For 4^28, we can recognize that it can be rewritten as (2^2)^28 = 2^(2*28) = 2^56.
So, the expression simplifies to:
7^10 / 2^56
Therefore, the simplified fraction with no remaining exponents is 7^10 / 2^56.
We have (4^3 ⋅ 7^(-2))^(-5) / 7^9 ⋅ 4^(-13)

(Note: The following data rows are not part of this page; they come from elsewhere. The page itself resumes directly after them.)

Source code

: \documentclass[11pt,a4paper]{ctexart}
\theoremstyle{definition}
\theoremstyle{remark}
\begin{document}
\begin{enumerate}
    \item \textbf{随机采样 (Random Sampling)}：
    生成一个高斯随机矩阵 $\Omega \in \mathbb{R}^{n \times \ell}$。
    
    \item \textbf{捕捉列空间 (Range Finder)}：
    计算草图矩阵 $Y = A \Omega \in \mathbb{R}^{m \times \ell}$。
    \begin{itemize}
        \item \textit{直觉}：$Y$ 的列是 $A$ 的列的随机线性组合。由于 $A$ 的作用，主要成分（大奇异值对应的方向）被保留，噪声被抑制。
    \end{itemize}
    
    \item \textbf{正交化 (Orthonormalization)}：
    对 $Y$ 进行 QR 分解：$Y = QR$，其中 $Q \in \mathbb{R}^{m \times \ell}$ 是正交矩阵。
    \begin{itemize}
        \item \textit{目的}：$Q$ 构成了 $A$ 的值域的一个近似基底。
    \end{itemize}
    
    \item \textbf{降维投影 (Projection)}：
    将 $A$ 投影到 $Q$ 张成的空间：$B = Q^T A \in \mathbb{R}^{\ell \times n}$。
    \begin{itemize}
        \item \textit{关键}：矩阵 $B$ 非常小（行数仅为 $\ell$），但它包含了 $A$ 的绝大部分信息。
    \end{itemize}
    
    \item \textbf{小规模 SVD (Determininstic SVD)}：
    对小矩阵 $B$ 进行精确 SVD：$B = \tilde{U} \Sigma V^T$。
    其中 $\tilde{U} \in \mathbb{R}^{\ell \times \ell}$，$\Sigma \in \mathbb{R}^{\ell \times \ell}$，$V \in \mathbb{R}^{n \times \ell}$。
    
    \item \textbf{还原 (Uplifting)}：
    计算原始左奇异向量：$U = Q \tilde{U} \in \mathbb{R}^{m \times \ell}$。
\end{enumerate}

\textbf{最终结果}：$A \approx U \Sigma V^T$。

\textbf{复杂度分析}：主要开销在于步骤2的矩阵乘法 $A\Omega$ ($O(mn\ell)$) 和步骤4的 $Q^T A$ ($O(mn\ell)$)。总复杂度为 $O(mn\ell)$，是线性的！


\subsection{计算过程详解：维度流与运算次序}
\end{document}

Using the property (a^m)^n = a^(m*n), we can raise the base expressions to the power (-5):
(4^(3*(-5)) ⋅ 7^(-2*(-5))) / 7^9 ⋅ 4^(-13)
Simplifying exponents:
(4^(-15) ⋅ 7^10) / 7^9 ⋅ 4^(-13)
Applying the property a^(-n) = 1 / a^n, we can convert the negative exponents to positive exponents:
(1/4^15 ⋅ 7^10) / 7^9 ⋅ 1/4^13
To simplify further, we can combine the fractions and the multiplication and division:
(1 ⋅ 7^10) / (4^15 ⋅ 7^9 ⋅ 4^13)
Canceling out common factors, we have:
7^10 / (4^15 ⋅ 4^13)
Using the property of exponents a^m ⋅ a^n = a^(m+n), we can combine the exponents of 4:
7^10 / 4^(15+13)
Simplifying the exponents:
7^10 / 4^28
Now, we can simplify further by looking for common factors in the numerator and denominator:
7^10 is already in its simplified form.
For 4^28, we can recognize that it can be rewritten as (2^2)^28 = 2^(2*28) = 2^56.
So, the expression simplifies to:
7^10 / 2^56
Therefore, the simplified fraction with no remaining exponents is 7^10 / 2^56.